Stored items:
■ ■ ■

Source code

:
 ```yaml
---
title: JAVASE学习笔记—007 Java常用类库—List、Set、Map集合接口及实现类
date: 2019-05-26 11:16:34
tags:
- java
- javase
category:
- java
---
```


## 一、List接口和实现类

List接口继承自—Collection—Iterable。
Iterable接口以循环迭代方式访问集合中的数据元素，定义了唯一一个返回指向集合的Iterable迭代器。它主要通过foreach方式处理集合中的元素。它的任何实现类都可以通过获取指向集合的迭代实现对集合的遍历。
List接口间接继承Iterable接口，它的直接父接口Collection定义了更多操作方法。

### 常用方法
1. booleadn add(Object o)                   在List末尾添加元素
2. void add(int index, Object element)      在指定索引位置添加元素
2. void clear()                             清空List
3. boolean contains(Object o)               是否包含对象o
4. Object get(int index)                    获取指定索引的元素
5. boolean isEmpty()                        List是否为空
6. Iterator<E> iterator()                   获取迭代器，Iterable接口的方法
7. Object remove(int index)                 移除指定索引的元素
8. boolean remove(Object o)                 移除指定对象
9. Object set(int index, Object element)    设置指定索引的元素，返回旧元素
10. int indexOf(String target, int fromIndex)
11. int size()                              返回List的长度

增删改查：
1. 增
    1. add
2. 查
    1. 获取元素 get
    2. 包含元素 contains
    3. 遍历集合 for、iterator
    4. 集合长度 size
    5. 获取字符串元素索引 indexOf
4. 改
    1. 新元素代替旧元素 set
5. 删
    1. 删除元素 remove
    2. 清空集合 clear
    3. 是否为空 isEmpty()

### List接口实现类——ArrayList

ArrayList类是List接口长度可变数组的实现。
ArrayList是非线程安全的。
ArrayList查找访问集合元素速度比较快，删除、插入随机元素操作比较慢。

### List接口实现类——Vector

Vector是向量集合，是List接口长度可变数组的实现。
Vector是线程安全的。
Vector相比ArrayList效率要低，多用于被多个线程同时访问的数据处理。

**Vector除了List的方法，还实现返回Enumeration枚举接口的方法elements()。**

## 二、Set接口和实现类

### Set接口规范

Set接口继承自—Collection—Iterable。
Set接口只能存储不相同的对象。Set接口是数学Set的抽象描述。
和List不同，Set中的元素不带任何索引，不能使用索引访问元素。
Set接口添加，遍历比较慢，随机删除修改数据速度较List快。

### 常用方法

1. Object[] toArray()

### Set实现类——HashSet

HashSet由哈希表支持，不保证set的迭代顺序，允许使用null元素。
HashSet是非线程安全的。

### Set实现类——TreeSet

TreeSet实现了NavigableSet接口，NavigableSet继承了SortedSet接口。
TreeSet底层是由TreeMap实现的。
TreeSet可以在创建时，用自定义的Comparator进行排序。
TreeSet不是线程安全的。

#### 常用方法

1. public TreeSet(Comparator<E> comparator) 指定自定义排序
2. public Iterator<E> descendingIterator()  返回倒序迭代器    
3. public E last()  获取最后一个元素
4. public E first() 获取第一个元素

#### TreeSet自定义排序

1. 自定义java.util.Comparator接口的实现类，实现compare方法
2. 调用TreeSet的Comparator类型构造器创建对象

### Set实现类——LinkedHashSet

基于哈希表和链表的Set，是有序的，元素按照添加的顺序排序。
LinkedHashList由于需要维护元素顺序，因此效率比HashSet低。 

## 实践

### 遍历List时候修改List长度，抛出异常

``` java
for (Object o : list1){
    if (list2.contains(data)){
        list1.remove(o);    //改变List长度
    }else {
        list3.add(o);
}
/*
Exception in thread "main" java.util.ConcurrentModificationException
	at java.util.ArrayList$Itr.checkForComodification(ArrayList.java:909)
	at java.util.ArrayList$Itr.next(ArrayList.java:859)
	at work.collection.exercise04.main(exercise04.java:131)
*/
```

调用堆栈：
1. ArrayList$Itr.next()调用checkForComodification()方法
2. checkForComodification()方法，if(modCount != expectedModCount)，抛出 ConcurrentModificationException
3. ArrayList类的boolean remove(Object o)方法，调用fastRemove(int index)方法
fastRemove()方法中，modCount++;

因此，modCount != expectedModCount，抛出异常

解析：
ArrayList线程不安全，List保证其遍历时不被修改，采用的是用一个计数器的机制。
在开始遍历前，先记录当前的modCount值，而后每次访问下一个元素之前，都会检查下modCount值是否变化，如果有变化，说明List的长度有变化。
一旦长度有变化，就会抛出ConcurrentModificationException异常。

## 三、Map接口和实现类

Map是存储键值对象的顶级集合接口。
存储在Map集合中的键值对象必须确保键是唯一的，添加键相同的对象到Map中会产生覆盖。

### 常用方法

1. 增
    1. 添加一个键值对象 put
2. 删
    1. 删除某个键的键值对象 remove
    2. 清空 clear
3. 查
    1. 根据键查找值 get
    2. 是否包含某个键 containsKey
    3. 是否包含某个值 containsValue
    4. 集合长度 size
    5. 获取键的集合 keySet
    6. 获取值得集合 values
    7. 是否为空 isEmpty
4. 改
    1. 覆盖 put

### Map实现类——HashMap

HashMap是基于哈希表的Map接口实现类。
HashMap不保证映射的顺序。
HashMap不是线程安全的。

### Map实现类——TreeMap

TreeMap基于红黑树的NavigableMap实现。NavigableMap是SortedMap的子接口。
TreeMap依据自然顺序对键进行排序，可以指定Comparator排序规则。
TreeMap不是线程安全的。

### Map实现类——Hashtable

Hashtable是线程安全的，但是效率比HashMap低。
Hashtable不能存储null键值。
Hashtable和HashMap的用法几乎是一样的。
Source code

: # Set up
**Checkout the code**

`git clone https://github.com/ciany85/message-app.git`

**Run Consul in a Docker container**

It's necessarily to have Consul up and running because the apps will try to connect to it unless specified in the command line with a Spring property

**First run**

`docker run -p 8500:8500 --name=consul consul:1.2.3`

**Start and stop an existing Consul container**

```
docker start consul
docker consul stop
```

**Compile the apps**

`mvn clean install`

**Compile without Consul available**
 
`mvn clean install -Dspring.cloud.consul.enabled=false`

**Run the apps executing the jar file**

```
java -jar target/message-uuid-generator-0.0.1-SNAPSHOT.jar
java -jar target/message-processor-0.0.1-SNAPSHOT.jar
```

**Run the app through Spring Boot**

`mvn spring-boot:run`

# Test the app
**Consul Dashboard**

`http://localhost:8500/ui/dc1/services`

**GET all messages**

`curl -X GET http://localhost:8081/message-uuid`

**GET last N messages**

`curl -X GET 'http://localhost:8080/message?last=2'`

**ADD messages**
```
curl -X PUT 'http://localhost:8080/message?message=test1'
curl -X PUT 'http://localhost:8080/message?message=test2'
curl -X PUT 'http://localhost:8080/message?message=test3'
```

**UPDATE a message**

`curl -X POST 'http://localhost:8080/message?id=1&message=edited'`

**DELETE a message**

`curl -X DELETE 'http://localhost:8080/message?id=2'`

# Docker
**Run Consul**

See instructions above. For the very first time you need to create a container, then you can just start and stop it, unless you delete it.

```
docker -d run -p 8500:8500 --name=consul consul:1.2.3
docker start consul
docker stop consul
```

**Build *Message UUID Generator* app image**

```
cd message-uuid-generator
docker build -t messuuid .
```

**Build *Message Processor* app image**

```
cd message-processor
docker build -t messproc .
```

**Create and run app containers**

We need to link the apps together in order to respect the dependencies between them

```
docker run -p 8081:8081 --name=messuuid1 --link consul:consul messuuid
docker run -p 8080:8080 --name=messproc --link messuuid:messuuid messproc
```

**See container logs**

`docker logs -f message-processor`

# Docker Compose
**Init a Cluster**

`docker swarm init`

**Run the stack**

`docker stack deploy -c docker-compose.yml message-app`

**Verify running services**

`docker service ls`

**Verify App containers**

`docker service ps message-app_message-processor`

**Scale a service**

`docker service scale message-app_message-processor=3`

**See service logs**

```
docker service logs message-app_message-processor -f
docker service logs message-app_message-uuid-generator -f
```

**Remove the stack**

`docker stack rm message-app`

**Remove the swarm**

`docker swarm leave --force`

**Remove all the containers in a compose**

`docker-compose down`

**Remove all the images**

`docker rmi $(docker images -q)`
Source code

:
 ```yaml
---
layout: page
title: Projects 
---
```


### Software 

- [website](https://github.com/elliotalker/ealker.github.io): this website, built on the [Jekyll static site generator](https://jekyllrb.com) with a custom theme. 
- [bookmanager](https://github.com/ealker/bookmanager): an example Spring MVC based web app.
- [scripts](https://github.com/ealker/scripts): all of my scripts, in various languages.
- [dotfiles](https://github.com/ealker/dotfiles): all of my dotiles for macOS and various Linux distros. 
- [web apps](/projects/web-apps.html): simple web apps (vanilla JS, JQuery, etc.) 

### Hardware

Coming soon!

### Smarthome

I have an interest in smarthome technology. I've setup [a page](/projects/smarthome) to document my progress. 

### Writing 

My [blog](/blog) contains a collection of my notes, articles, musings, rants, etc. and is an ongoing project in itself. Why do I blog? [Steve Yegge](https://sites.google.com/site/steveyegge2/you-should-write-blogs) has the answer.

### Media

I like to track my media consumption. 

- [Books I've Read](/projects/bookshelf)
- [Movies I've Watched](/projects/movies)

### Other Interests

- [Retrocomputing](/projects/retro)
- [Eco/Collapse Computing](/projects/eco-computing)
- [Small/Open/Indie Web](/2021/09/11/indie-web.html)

■ ■ ■

What is needed is an exact copy of the entries from their first line down to the line with "7. Object remove(int", that line included, and nothing beyond it.

Source code

:
 ```yaml
---
title: JAVASE学习笔记—007 Java常用类库—List、Set、Map集合接口及实现类
date: 2019-05-26 11:16:34
tags:
- java
- javase
category:
- java
---
```


## 一、List接口和实现类

List接口继承自—Collection—Iterable。
Iterable接口以循环迭代方式访问集合中的数据元素，定义了唯一一个返回指向集合的Iterable迭代器。它主要通过foreach方式处理集合中的元素。它的任何实现类都可以通过获取指向集合的迭代实现对集合的遍历。
List接口间接继承Iterable接口，它的直接父接口Collection定义了更多操作方法。

### 常用方法
1. booleadn add(Object o)                   在List末尾添加元素
2. void add(int index, Object element)      在指定索引位置添加元素
2. void clear()                             清空List
3. boolean contains(Object o)               是否包含对象o
4. Object get(int index)                    获取指定索引的元素
5. boolean isEmpty()                        List是否为空
6. Iterator<E> iterator()                   获取迭代器，Iterable接口的方法
7. Object remove(int index)                 移除指定索引的元素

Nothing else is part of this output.